Task requirements. State how many lines in the material hold the string "subsection"; nothing besides that number is expected.

Data for this exercise.
- - - - - - -
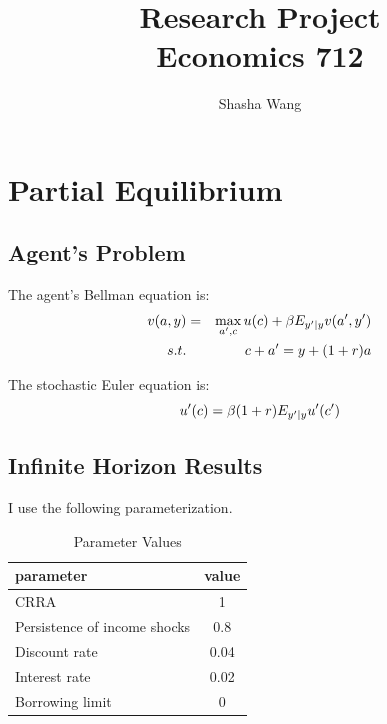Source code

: \documentclass[thmsa,10pt]{article}
\begin{document}

\author{Shasha Wang}

\title{Research Project \\Economics 712}
\maketitle

\section{Partial Equilibrium}

\subsection{Agent's Problem}
The agent's Bellman equation is:
\begin{eqnarray}
v(a,y) &=& \max_{a^\prime,c} u(c)+\beta E_{y^\prime|y} v(a^\prime,y^\prime) \notag\\
s.t. && c+a^\prime = y+(1+r)a \notag
\end{eqnarray}

The stochastic Euler equation is:
\begin{equation}
u^\prime(c) = \beta (1+r)E_{y^\prime|y}  u^\prime(c^\prime) \notag
\end{equation}

\subsection{Infinite Horizon Results}

I use the following parameterization.
\begin{table}
\caption{Parameter Values}
\begin{center}
\begin{tabular}{l|c}
  \hline
  parameter &value\\
\hline
  CRRA &  1 \\
  Persistence of income shocks &  0.8 \\
  Discount rate & 0.04 \\
  Interest rate & 0.02 \\
  Borrowing limit & 0 \\
  \hline
\end{tabular}
\end{center}
\label{tab:param}
\end{table}
\end{document}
- - - - - - -
Response to this task. 2